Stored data
=======

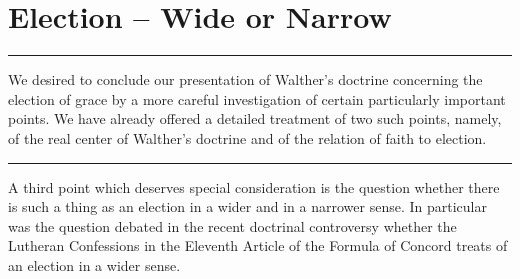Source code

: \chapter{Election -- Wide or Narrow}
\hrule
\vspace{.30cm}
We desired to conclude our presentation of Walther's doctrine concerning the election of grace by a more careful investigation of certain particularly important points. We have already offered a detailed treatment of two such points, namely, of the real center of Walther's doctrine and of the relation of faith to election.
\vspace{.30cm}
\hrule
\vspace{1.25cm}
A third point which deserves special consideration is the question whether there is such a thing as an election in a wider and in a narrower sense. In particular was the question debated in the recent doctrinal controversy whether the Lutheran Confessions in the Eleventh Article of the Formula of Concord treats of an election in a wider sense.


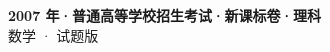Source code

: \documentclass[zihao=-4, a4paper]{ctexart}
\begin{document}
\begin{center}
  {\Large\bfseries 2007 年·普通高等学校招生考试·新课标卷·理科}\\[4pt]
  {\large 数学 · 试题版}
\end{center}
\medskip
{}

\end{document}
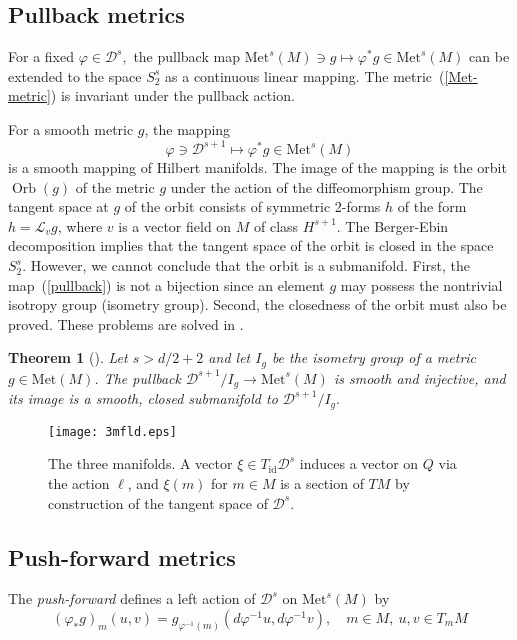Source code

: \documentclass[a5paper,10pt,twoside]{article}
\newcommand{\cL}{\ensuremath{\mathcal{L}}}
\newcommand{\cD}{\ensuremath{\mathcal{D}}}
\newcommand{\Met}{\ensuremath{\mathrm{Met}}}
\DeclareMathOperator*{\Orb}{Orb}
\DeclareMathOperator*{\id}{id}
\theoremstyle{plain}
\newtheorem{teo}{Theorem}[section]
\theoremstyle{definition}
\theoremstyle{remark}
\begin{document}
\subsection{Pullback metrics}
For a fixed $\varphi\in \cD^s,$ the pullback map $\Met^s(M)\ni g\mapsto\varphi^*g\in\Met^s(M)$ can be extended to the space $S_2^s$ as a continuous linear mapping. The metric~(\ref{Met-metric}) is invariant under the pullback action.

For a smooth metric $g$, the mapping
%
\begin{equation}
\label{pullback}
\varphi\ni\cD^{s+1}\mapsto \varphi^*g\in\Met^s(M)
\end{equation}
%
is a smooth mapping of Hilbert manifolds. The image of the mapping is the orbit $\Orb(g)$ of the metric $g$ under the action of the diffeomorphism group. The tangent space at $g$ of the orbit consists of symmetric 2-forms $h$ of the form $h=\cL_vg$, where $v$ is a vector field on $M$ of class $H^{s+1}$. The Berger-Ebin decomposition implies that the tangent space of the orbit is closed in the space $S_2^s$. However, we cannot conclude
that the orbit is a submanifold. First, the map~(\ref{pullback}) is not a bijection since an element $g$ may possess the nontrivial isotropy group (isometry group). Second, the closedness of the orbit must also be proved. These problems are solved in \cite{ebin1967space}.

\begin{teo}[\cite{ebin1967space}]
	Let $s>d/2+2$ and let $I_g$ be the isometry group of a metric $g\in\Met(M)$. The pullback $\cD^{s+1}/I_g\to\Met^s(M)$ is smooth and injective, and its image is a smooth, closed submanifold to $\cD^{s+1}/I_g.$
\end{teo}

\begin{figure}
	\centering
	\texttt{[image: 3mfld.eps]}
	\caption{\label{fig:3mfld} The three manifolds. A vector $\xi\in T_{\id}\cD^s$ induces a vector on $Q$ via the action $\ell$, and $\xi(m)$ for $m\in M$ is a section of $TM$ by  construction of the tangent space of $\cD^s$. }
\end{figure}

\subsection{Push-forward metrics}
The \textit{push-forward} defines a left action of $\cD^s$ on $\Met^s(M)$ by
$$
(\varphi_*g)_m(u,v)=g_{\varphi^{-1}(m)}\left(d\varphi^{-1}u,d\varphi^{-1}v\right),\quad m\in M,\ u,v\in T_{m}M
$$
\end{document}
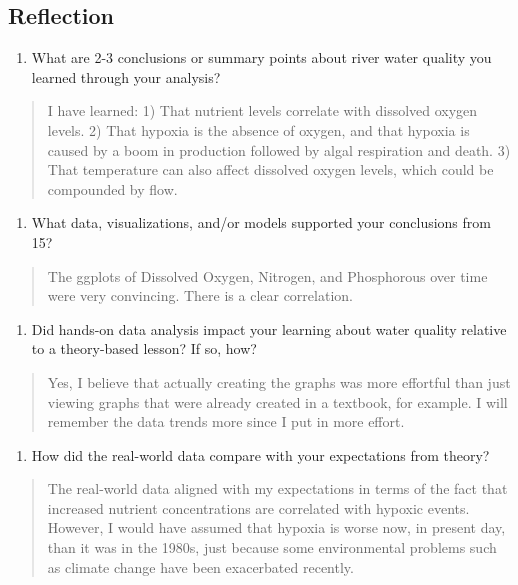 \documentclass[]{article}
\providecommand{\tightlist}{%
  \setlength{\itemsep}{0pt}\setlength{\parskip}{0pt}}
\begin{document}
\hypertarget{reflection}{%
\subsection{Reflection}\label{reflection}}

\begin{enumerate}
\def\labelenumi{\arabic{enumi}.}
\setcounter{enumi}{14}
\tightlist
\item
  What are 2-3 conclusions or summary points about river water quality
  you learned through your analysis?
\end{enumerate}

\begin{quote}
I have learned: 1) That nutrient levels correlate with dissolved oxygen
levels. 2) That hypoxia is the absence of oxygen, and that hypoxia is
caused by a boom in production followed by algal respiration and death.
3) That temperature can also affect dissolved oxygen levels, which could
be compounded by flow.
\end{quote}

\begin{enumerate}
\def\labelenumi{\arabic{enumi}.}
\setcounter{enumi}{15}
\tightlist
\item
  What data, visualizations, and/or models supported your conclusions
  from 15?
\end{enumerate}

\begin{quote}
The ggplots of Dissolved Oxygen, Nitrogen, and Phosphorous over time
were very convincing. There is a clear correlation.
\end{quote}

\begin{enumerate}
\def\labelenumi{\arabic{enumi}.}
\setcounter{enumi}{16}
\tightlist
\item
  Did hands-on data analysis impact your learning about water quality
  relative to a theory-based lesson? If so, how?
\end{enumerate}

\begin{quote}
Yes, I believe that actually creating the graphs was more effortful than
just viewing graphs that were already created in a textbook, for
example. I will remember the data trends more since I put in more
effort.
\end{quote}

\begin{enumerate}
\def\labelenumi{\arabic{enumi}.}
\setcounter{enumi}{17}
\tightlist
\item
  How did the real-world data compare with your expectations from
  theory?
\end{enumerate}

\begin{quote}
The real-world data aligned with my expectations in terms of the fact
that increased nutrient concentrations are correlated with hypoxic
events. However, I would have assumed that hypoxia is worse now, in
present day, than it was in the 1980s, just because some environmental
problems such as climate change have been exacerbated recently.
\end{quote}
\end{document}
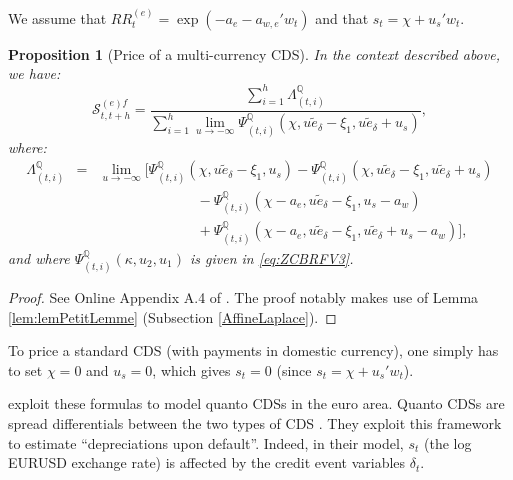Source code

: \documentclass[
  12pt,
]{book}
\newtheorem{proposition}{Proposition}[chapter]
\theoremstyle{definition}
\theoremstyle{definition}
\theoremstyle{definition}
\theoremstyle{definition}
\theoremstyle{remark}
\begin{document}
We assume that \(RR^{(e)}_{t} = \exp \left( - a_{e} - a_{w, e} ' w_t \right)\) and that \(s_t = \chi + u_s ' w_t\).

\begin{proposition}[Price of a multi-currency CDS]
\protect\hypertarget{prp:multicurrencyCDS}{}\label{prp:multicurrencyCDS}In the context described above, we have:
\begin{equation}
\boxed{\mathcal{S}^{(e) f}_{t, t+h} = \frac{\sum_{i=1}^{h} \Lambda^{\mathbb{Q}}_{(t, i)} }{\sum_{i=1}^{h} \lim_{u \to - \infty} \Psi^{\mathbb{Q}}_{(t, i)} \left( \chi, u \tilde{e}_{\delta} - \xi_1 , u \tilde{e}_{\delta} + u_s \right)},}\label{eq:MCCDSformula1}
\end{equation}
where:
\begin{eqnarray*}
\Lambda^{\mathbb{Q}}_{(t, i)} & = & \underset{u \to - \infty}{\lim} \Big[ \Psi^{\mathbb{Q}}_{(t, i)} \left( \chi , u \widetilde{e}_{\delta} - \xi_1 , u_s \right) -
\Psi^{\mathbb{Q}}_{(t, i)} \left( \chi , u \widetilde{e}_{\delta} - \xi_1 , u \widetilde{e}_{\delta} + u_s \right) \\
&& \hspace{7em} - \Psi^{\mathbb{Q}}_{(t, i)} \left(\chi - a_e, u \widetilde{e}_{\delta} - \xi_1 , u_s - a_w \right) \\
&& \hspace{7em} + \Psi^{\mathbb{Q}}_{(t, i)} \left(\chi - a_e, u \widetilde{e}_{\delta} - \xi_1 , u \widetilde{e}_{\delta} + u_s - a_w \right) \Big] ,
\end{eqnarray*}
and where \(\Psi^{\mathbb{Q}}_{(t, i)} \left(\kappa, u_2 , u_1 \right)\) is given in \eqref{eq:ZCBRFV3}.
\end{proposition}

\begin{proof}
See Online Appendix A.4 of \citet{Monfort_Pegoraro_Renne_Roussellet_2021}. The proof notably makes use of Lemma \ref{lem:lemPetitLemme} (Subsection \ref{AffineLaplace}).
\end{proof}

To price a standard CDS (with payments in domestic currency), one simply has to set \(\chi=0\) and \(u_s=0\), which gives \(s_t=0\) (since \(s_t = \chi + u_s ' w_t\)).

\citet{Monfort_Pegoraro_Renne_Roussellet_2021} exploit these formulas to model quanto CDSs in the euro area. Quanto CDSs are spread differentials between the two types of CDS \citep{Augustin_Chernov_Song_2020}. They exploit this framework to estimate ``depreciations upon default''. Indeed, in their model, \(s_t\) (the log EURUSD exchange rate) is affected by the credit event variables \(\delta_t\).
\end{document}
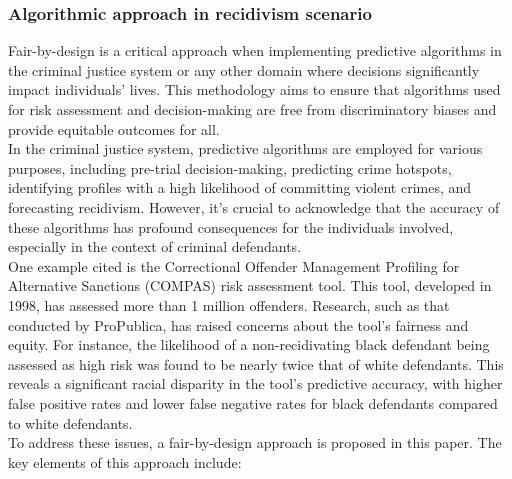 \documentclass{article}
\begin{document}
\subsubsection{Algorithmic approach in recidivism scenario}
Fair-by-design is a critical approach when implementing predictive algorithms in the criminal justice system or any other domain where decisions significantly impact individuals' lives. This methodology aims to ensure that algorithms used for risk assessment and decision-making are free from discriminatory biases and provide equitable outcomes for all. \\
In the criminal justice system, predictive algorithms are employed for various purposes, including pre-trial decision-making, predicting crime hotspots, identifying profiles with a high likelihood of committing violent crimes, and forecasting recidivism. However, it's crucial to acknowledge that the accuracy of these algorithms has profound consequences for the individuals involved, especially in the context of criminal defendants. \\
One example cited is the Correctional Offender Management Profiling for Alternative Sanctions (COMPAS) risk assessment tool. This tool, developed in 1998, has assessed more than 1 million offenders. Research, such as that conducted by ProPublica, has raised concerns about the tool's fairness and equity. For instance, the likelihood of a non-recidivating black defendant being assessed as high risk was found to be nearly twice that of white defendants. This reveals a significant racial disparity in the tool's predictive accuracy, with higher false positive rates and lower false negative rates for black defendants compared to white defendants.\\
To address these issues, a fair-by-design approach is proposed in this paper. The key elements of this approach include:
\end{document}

=======

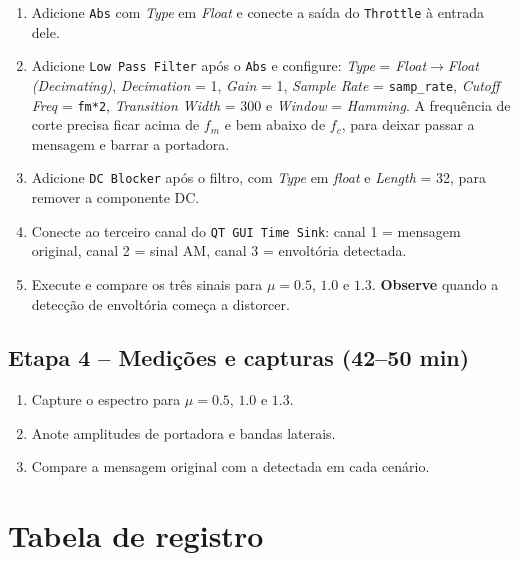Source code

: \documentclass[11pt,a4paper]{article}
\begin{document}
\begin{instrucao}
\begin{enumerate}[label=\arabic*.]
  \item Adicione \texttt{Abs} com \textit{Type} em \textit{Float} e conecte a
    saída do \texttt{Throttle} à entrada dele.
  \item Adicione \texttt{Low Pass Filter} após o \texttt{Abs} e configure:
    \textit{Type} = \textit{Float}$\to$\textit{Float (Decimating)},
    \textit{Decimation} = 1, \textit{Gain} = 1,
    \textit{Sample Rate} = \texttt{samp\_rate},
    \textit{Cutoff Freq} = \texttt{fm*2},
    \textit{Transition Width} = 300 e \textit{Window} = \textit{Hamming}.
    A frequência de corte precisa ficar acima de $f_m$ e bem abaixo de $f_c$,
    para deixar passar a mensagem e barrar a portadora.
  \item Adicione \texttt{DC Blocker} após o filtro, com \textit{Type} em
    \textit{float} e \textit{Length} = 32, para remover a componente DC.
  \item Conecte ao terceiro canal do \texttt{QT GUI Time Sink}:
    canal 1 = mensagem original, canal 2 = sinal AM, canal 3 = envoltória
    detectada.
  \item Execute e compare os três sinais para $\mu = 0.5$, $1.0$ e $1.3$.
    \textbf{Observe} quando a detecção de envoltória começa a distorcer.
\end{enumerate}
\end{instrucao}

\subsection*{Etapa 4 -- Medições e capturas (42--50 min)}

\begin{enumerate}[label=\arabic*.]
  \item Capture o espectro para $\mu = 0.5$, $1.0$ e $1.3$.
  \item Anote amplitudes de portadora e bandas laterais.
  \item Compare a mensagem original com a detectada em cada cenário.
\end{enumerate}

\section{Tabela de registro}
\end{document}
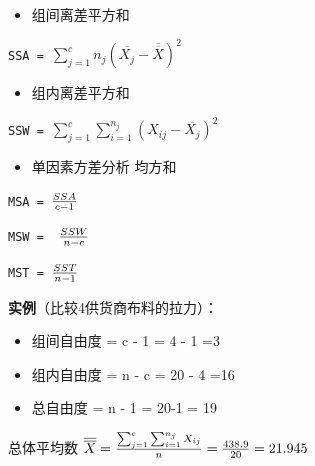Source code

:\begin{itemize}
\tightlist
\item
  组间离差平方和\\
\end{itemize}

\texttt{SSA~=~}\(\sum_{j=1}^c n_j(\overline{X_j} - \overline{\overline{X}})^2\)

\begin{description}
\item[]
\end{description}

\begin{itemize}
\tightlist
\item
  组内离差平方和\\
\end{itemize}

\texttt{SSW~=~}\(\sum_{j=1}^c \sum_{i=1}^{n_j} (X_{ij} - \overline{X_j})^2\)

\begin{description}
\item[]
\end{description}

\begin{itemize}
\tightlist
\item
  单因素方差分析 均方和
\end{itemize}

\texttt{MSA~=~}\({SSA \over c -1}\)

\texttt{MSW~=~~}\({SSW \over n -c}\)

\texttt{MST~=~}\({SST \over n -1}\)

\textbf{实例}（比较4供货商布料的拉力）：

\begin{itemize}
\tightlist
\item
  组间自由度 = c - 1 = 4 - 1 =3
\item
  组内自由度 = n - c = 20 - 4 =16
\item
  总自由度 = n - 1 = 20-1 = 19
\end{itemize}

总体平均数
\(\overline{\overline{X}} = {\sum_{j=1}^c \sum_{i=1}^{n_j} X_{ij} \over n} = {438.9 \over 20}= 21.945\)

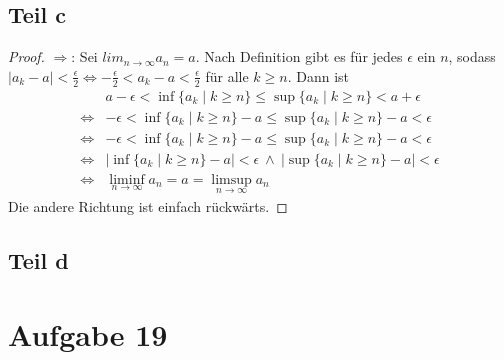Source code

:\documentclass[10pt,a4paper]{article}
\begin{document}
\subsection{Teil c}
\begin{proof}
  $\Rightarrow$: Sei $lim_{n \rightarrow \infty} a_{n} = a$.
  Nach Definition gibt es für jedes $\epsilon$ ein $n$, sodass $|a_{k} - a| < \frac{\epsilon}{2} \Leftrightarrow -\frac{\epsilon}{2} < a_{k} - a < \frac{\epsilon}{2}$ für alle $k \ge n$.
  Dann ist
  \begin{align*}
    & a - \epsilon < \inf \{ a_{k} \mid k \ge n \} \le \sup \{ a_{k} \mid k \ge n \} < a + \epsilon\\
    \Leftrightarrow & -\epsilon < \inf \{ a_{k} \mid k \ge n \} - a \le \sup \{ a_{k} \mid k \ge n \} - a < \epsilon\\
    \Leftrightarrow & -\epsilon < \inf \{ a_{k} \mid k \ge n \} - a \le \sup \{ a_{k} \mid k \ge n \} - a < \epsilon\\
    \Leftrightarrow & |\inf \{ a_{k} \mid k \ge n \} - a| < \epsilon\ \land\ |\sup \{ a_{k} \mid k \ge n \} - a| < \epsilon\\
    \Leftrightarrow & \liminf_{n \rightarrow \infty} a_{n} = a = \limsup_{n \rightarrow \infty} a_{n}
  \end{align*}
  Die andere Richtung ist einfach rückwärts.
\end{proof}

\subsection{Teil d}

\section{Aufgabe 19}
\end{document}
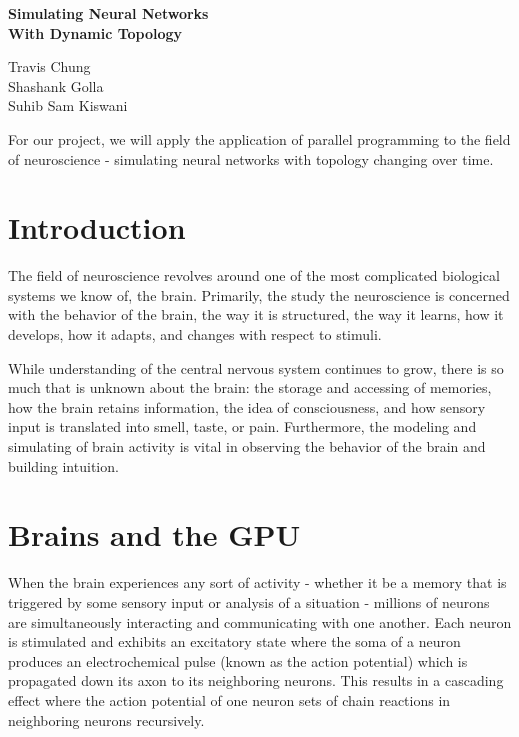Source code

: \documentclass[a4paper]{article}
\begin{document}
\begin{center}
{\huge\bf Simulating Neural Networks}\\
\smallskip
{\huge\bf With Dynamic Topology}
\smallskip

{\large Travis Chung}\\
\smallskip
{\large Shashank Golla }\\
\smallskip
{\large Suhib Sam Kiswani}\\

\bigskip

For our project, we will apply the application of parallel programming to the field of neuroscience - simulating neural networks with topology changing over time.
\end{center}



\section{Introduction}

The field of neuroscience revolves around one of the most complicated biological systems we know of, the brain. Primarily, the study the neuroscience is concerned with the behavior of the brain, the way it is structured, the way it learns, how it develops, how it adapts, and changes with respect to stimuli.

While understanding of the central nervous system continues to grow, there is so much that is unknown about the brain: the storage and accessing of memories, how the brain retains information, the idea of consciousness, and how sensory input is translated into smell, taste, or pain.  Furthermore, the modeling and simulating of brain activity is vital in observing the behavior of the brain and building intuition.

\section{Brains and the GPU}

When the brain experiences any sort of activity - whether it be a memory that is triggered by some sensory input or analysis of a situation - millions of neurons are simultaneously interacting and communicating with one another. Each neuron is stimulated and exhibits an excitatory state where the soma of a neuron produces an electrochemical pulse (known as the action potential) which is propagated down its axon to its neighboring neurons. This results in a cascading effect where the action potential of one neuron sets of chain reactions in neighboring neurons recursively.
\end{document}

=======

- _Goal of the exercise_
Write out each line above with the word "após".

- _Written answer_
  \item Adicione \texttt{Low Pass Filter} após o \texttt{Abs} e configure:
  \item Adicione \texttt{DC Blocker} após o filtro, com \textit{Type} em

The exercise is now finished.